• [Brief]:
Go through the lines below. Copy those with "given".

• [Information provided]:
===============

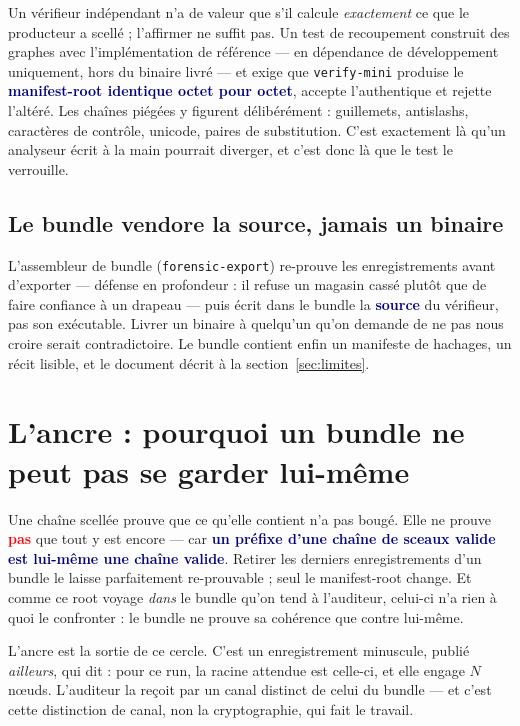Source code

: \documentclass[10pt]{article}
\newcommand{\code}[1]{\texttt{\small #1}}
\newcommand{\mm}[1]{\textbf{\textcolor{navy}{#1}}}
\newcommand{\ko}[1]{\textcolor{red}{\textbf{#1}}}
\begin{document}
Un vérifieur indépendant n'a de valeur que s'il calcule \emph{exactement} ce que le producteur a scellé ; l'affirmer ne suffit pas. Un test de recoupement construit des graphes avec l'implémentation de référence — en dépendance de développement uniquement, hors du binaire livré — et exige que \code{verify-mini} produise le \mm{manifest-root identique octet pour octet}, accepte l'authentique et rejette l'altéré. Les chaînes piégées y figurent délibérément : guillemets, antislashs, caractères de contrôle, unicode, paires de substitution. C'est exactement là qu'un analyseur écrit à la main pourrait diverger, et c'est donc là que le test le verrouille.

\subsection{Le bundle vendore la source, jamais un binaire}

L'assembleur de bundle (\code{forensic-export}) re-prouve les enregistrements avant d'exporter — défense en profondeur : il refuse un magasin cassé plutôt que de faire confiance à un drapeau — puis écrit dans le bundle la \mm{source} du vérifieur, pas son exécutable. Livrer un binaire à quelqu'un qu'on demande de ne pas nous croire serait contradictoire. Le bundle contient enfin un manifeste de hachages, un récit lisible, et le document décrit à la section~\ref{sec:limites}.

\section{L'ancre : pourquoi un bundle ne peut pas se garder lui-même}

\begin{alerte}
Une chaîne scellée prouve que ce qu'elle contient n'a pas bougé. Elle ne prouve \ko{pas} que tout y est encore — car \mm{un préfixe d'une chaîne de sceaux valide est lui-même une chaîne valide}. Retirer les derniers enregistrements d'un bundle le laisse parfaitement re-prouvable ; seul le manifest-root change. Et comme ce root voyage \emph{dans} le bundle qu'on tend à l'auditeur, celui-ci n'a rien à quoi le confronter : le bundle ne prouve sa cohérence que contre lui-même.
\end{alerte}

L'ancre est la sortie de ce cercle. C'est un enregistrement minuscule, publié \emph{ailleurs}, qui dit : pour ce run, la racine attendue est celle-ci, et elle engage $N$ nœuds. L'auditeur la reçoit par un canal distinct de celui du bundle — et c'est cette distinction de canal, non la cryptographie, qui fait le travail.
\end{document}

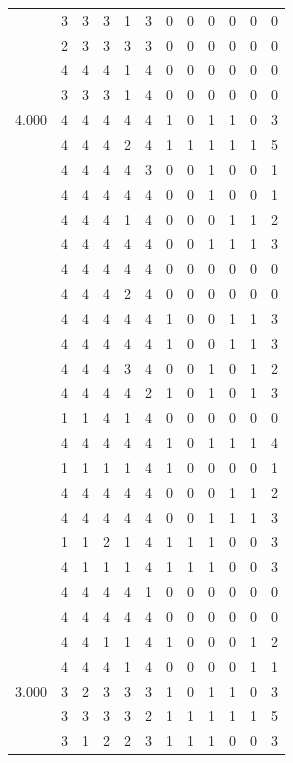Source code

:\documentclass[]{book}
\theoremstyle{definition}
\theoremstyle{definition}
\theoremstyle{definition}
\theoremstyle{remark}
\begin{document}
\begin{table}
{\begin{tabular}[t]{rrrrrrrrrrrr}
 & 3 & 3 & 3 & 1 & 3 & 0 & 0 & 0 & 0 & 0 & 0\\
 & 2 & 3 & 3 & 3 & 3 & 0 & 0 & 0 & 0 & 0 & 0\\
 & 4 & 4 & 4 & 1 & 4 & 0 & 0 & 0 & 0 & 0 & 0\\
 & 3 & 3 & 3 & 1 & 4 & 0 & 0 & 0 & 0 & 0 & 0\\
4.000 & 4 & 4 & 4 & 4 & 4 & 1 & 0 & 1 & 1 & 0 & 3\\
 & 4 & 4 & 4 & 2 & 4 & 1 & 1 & 1 & 1 & 1 & 5\\
 & 4 & 4 & 4 & 4 & 3 & 0 & 0 & 1 & 0 & 0 & 1\\
 & 4 & 4 & 4 & 4 & 4 & 0 & 0 & 1 & 0 & 0 & 1\\
 & 4 & 4 & 4 & 1 & 4 & 0 & 0 & 0 & 1 & 1 & 2\\
 & 4 & 4 & 4 & 4 & 4 & 0 & 0 & 1 & 1 & 1 & 3\\
 & 4 & 4 & 4 & 4 & 4 & 0 & 0 & 0 & 0 & 0 & 0\\
 & 4 & 4 & 4 & 2 & 4 & 0 & 0 & 0 & 0 & 0 & 0\\
 & 4 & 4 & 4 & 4 & 4 & 1 & 0 & 0 & 1 & 1 & 3\\
 & 4 & 4 & 4 & 4 & 4 & 1 & 0 & 0 & 1 & 1 & 3\\
 & 4 & 4 & 4 & 3 & 4 & 0 & 0 & 1 & 0 & 1 & 2\\
 & 4 & 4 & 4 & 4 & 2 & 1 & 0 & 1 & 0 & 1 & 3\\
 & 1 & 1 & 4 & 1 & 4 & 0 & 0 & 0 & 0 & 0 & 0\\
 & 4 & 4 & 4 & 4 & 4 & 1 & 0 & 1 & 1 & 1 & 4\\
 & 1 & 1 & 1 & 1 & 4 & 1 & 0 & 0 & 0 & 0 & 1\\
 & 4 & 4 & 4 & 4 & 4 & 0 & 0 & 0 & 1 & 1 & 2\\
 & 4 & 4 & 4 & 4 & 4 & 0 & 0 & 1 & 1 & 1 & 3\\
 & 1 & 1 & 2 & 1 & 4 & 1 & 1 & 1 & 0 & 0 & 3\\
 & 4 & 1 & 1 & 1 & 4 & 1 & 1 & 1 & 0 & 0 & 3\\
 & 4 & 4 & 4 & 4 & 1 & 0 & 0 & 0 & 0 & 0 & 0\\
 & 4 & 4 & 4 & 4 & 4 & 0 & 0 & 0 & 0 & 0 & 0\\
 & 4 & 4 & 1 & 1 & 4 & 1 & 0 & 0 & 0 & 1 & 2\\
 & 4 & 4 & 4 & 1 & 4 & 0 & 0 & 0 & 0 & 1 & 1\\
3.000 & 3 & 2 & 3 & 3 & 3 & 1 & 0 & 1 & 1 & 0 & 3\\
 & 3 & 3 & 3 & 3 & 2 & 1 & 1 & 1 & 1 & 1 & 5\\
 & 3 & 1 & 2 & 2 & 3 & 1 & 1 & 1 & 0 & 0 & 3\\

\end{tabular}}
\end{table}
\end{document}
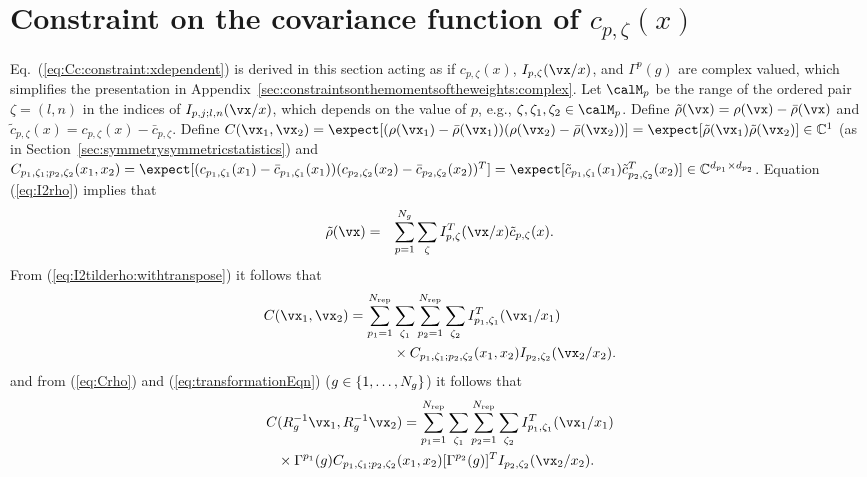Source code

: \section{Constraint on the covariance function of $c_{p,\zeta}(x)$}
\label{sec:covariance:derivation}
Eq.~(\ref{eq:Cc:constraint:xdependent}) is derived in this
section acting as if $c_{p,\zeta}(x)$, $I_{p,\zeta}(\vx/x)$, and
$\Gamma^p(g)$ are complex valued, which simplifies the presentation in
Appendix~\ref{sec:constraintsonthemomentsoftheweights:complex}.
Let $\calM_p$ be the range of the ordered pair $\zeta=(l,n)$ in the indices of
$I_{p,j;l,n}(\vx/x)$, which depends on the value of $p$, e.g.,
$\zeta,\zeta_1,\zeta_2\in\calM_p$.
Define
$\tilde\rho(\vx)=\rho(\vx)-\bar\rho(\vx)$
and
$\tilde c_{p,\zeta}(x)=c_{p,\zeta}(x)-\bar c_{p,\zeta}$.
Define
$\CrhoREAL(\vx_1,\vx_2)=\expect[(\rho(\vx_1)-\bar\rho(\vx_1))(\rho(\vx_2)-\bar\rho(\vx_2))]=\expect[\tilde\rho(\vx_1)\tilde\rho(\vx_2)]\in\mathbb{C}^1$
(as in Section~\ref{sec:symmetrysymmetricstatistics})
and
$\CcREAL(x_1,x_2)=\expect[(c_{p_1,\zeta_1}(x_1)-\bar c_{p_1,\zeta_1}(x_1))
(c_{p_2,\zeta_2}(x_2)-\bar c_{p_2,\zeta_2}(x_2))^T]
=\expect[\tilde c_{p_1,\zeta_1}(x_1)\tilde c_{p_2,\zeta_2}^T(x_2)]
\in\mathbb{C}^{d_{p_1}\times d_{p_2}}$.
Equation (\ref{eq:I2rho}) %
implies that
\begin{eqnarray}
\tilde\rho(\vx)
&=&
\sum_{p=1}^{\Ngroup}
\sum_\zeta
I_{p,\zeta}^T(\vx/x)
\tilde c_{p,\zeta}(x)
\label{eq:I2tilderho:withtranspose}
.
\end{eqnarray}
From (\ref{eq:I2tilderho:withtranspose}) %
it follows that
\begin{align}
\!\begin{aligned}[t]\CrhoREAL(\vx_1,\vx_2)
=
\sum_{p_1=1}^{\Nirrep}
&\sum_{\zeta_1}
\sum_{p_2=1}^{\Nirrep}
\sum_{\zeta_2}
I_{p_1,\zeta_1}^T(\vx_1/x_1)\\
&{}\times\CcREAL(x_1,x_2) I_{p_2,\zeta_2}(\vx_2/x_2).
\end{aligned}
\label{eq:Crho}
\end{align}
and from
(\ref{eq:Crho}) and (\ref{eq:transformationEqn})
($g\in\{1,\dots,N_g\}$) it follows that
\begin{align}
\!\begin{aligned}[t]\CrhoREAL&(R_g^{-1} \vx_1,R_g^{-1} \vx_2)
={\sum_{p_1=1}^{\Nirrep}
\sum_{\zeta_1}
\sum_{p_2=1}^{\Nirrep}
\sum_{\zeta_2}
I_{p_1,\zeta_1}^T(\vx_1/x_1)}\\
&{}\times\Gamma^{p_1}(g){\CcREAL(x_1,x_2)
[\Gamma^{p_2}(g)]^T
I_{p_2,\zeta_2}(\vx_2/x_2)}.
\end{aligned}
\label{eq:rotatedCrho}
\end{align}
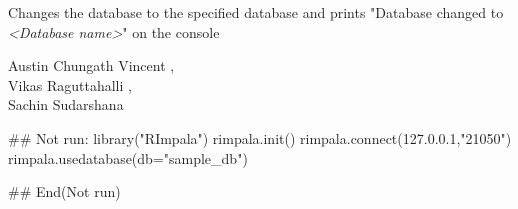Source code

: \documentclass[letterpaper]{book}
\begin{document}
%
\begin{Value}
Changes the database to the specified database and prints "Database changed to \emph{<Database name>}" on the console
\end{Value}
%
\begin{Author}\relax
Austin Chungath Vincent ,\\{}
Vikas Raguttahalli ,\\{}
Sachin Sudarshana 
\end{Author}
%
\begin{Examples}
\begin{ExampleCode}
## Not run: 
library("RImpala")
rimpala.init()
rimpala.connect(127.0.0.1,"21050")
rimpala.usedatabase(db="sample_db")

## End(Not run)
\end{ExampleCode}
\end{Examples}
\printindex{}
\end{document}
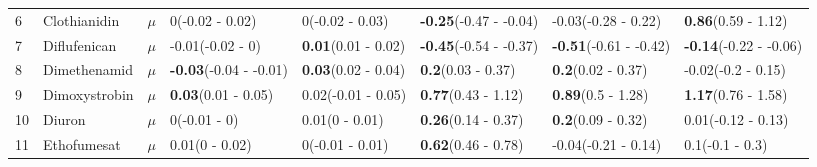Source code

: \begin{longtable}{lp{2cm}p{0.7cm}p{2cm}p{2cm}p{2cm}p{2cm}p{2cm}}
  6 & Clothianidin & $\mu$ & 0\newline (-0.02 - 0.02) & 0\newline (-0.02 - 0.03) & \textbf{-0.25}\newline (-0.47 - -0.04) & -0.03\newline (-0.28 - 0.22) & \textbf{0.86}\newline (0.59 - 1.12) \\ 
  7 & Diflufenican & $\mu$ & -0.01\newline (-0.02 - 0) & \textbf{0.01}\newline (0.01 - 0.02) & \textbf{-0.45}\newline (-0.54 - -0.37) & \textbf{-0.51}\newline (-0.61 - -0.42) & \textbf{-0.14}\newline (-0.22 - -0.06) \\ 
  8 & Dimethenamid & $\mu$ & \textbf{-0.03}\newline (-0.04 - -0.01) & \textbf{0.03}\newline (0.02 - 0.04) & \textbf{0.2}\newline (0.03 - 0.37) & \textbf{0.2}\newline (0.02 - 0.37) & -0.02\newline (-0.2 - 0.15) \\ 
  9 & Dimoxystrobin & $\mu$ & \textbf{0.03}\newline (0.01 - 0.05) & 0.02\newline (-0.01 - 0.05) & \textbf{0.77}\newline (0.43 - 1.12) & \textbf{0.89}\newline (0.5 - 1.28) & \textbf{1.17}\newline (0.76 - 1.58) \\ 
  10 & Diuron & $\mu$ & 0\newline (-0.01 - 0) & 0.01\newline (0 - 0.01) & \textbf{0.26}\newline (0.14 - 0.37) & \textbf{0.2}\newline (0.09 - 0.32) & 0.01\newline (-0.12 - 0.13) \\ 
  11 & Ethofumesat & $\mu$ & 0.01\newline (0 - 0.02) & 0\newline (-0.01 - 0.01) & \textbf{0.62}\newline (0.46 - 0.78) & -0.04\newline (-0.21 - 0.14) & 0.1\newline (-0.1 - 0.3) \\ 

\end{longtable}

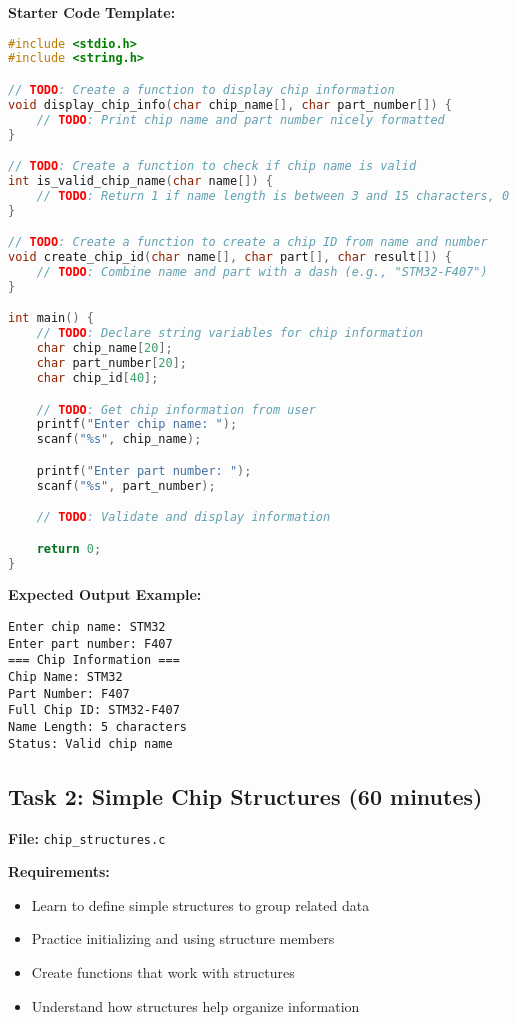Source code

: \documentclass[11pt,a4paper]{article}
\begin{document}
\textbf{Starter Code Template:}
\begin{lstlisting}[language=C]
#include <stdio.h>
#include <string.h>

// TODO: Create a function to display chip information
void display_chip_info(char chip_name[], char part_number[]) {
    // TODO: Print chip name and part number nicely formatted
}

// TODO: Create a function to check if chip name is valid
int is_valid_chip_name(char name[]) {
    // TODO: Return 1 if name length is between 3 and 15 characters, 0 otherwise
}

// TODO: Create a function to create a chip ID from name and number
void create_chip_id(char name[], char part[], char result[]) {
    // TODO: Combine name and part with a dash (e.g., "STM32-F407")
}

int main() {
    // TODO: Declare string variables for chip information
    char chip_name[20];
    char part_number[20];
    char chip_id[40];

    // TODO: Get chip information from user
    printf("Enter chip name: ");
    scanf("%s", chip_name);

    printf("Enter part number: ");
    scanf("%s", part_number);

    // TODO: Validate and display information

    return 0;
}
\end{lstlisting}

\textbf{Expected Output Example:}
\begin{verbatim}
Enter chip name: STM32
Enter part number: F407
=== Chip Information ===
Chip Name: STM32
Part Number: F407
Full Chip ID: STM32-F407
Name Length: 5 characters
Status: Valid chip name
\end{verbatim}

\subsection{Task 2: Simple Chip Structures (60 minutes)}

\textbf{File:} \texttt{chip\_structures.c}

\textbf{Requirements:}
\begin{itemize}
    \item Learn to define simple structures to group related data
    \item Practice initializing and using structure members
    \item Create functions that work with structures
    \item Understand how structures help organize information
\end{itemize}
\end{document}
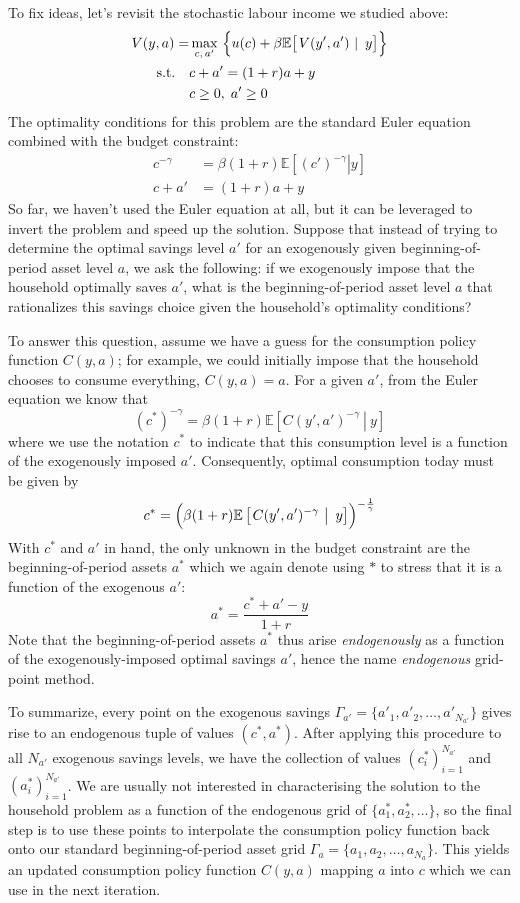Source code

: \documentclass{scrartcl}
\begin{document}
To fix ideas, let's revisit the stochastic labour income we studied
above: \[
\begin{aligned}
V(y,a) = &\max_{c,\,a'}~\Bigl\{ u(c)
    + \beta \mathbb{E}\bigl[\left.V(y',a')~\right|~ y\bigr] \Bigr\} \\
    \text{s.t.} \quad &c + a' = (1+r)a  + y \\
    & c \geq 0,\; a' \geq 0
\end{aligned}
\] The optimality conditions for this problem are the standard Euler
equation combined with the budget constraint: \[
\begin{aligned}
c^{-\gamma} &= \beta (1+r) \mathbb{E}\left[\left.(c')^{-\gamma}\right| y\right] \\
c + a' &= (1+r)a + y
\end{aligned}
\] So far, we haven't used the Euler equation at all, but it can be
leveraged to invert the problem and speed up the solution. Suppose that
instead of trying to determine the optimal savings level \(a'\) for an
exogenously given beginning-of-period asset level \(a\), we ask the
following: if we exogenously impose that the household optimally saves
\(a'\), what is the beginning-of-period asset level \(a\) that
rationalizes this savings choice given the household's optimality
conditions?

    To answer this question, assume we have a guess for the consumption
policy function \(C(y,a)\); for example, we could initially impose that
the household chooses to consume everything, \ie \(C(y,a) = a\). For a
given \(a'\), from the Euler equation we know that \[
(c^*)^{-\gamma} = \beta (1+r) \mathbb{E}\left[ \left.C(y',a')^{-\gamma}~\right|~y \right]
\] where we use the notation \(c^*\) to indicate that this consumption
level is a function of the exogenously imposed \(a'\). Consequently,
optimal consumption today must be given by \[
c^* = \Bigl( \beta (1+r) \mathbb{E}\left[ \left.C(y',a')^{-\gamma}~\right|~y \right] \Bigr)^{-\frac{1}{\gamma}}
\] With \(c^*\) and \(a'\) in hand, the only unknown in the budget
constraint are the beginning-of-period assets \(a^*\) which we again
denote using \(*\) to stress that it is a function of the exogenous
\(a'\): \[
a^* = \frac{c^* + a' - y}{1+r}
\] Note that the beginning-of-period assets \(a^*\) thus arise
\emph{endogenously} as a function of the exogenously-imposed optimal
savings \(a'\), hence the name \emph{endogenous} grid-point method.

To summarize, every point on the exogenous savings
\(\Gamma_{a'} = \{a'_1, a'_2, \dots, a'_{N_{a'}}\}\) gives rise to an
endogenous tuple of values \((c^*, a^*)\). After applying this procedure
to all \(N_{a'}\) exogenous savings levels, we have the collection of
values \((c_i^*)_{i=1}^{N_{a'}}\) and \((a_i^*)_{i=1}^{N_{a'}}\). We are
usually not interested in characterising the solution to the household
problem as a function of the endogenous grid of
\(\{a^*_1,a^*_2,\dots\}\), so the final step is to use these points to
interpolate the consumption policy function back onto our standard
beginning-of-period asset grid
\(\Gamma_a = \{a_1, a_2, \dots, a_{N_a}\}\). This yields an updated
consumption policy function \(C(y,a)\) mapping \(a\) into \(c\) which we
can use in the next iteration.
\end{document}
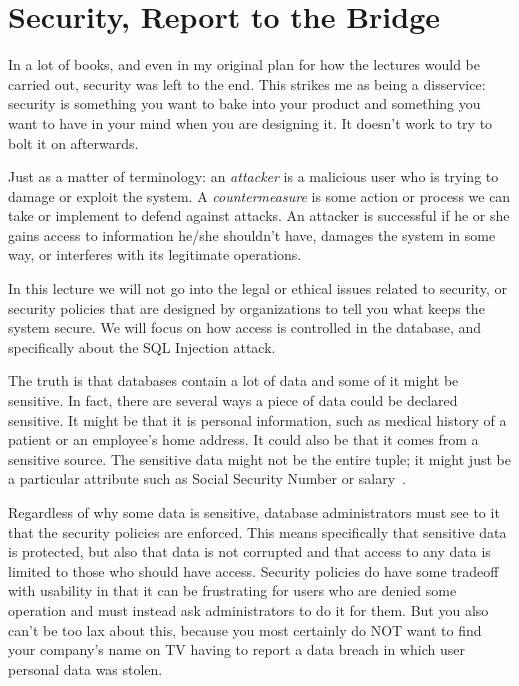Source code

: 




\section*{Security, Report to the Bridge}

In a lot of books, and even in my original plan for how the lectures would be carried out, security was left to the end. This strikes me as being a disservice: security is something you want to bake into your product and something you want to have in your mind when you are designing it. It doesn't work to try to bolt it on afterwards. 

Just as a matter of terminology: an \textit{attacker} is a malicious user who is trying to damage or exploit the system. A \textit{countermeasure} is some action or process we can take or implement to defend against attacks. An attacker is successful if he or she gains access to information he/she shouldn't have, damages the system in some way, or interferes with its legitimate operations.

In this lecture we will not go into the legal or ethical issues related to security, or security policies that are designed by organizations to tell you what keeps the system secure. We will focus on how access is controlled in the database, and specifically about the SQL Injection attack. 

The truth is that databases contain a lot of data and some of it might be sensitive. In fact, there are several ways a piece of data could be declared sensitive. It might be that it is personal information, such as medical history of a patient or an employee's home address. It could also be that it comes from a sensitive source. The sensitive data might not be the entire tuple; it might just be a particular attribute  such as Social Security Number or salary~\cite{fds}. 

Regardless of why some data is sensitive, database administrators must see to it that the security policies are enforced. This means specifically that sensitive data is protected, but also that data is not corrupted and that access to any data is limited to those who should have access. Security policies do have some tradeoff with usability in that it can be frustrating for users who are denied some operation and must instead ask administrators to do it for them. But you also can't be too lax about this, because you most certainly do NOT want to find your company's name on TV having to report a data breach in which user personal data was stolen.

===============

• [Exercise solution]:
exogenously given beginning-of-period asset level \(a\), we ask the
rationalizes this savings choice given the household's optimality
given \(a'\), from the Euler equation we know that \[
optimal consumption today must be given by \[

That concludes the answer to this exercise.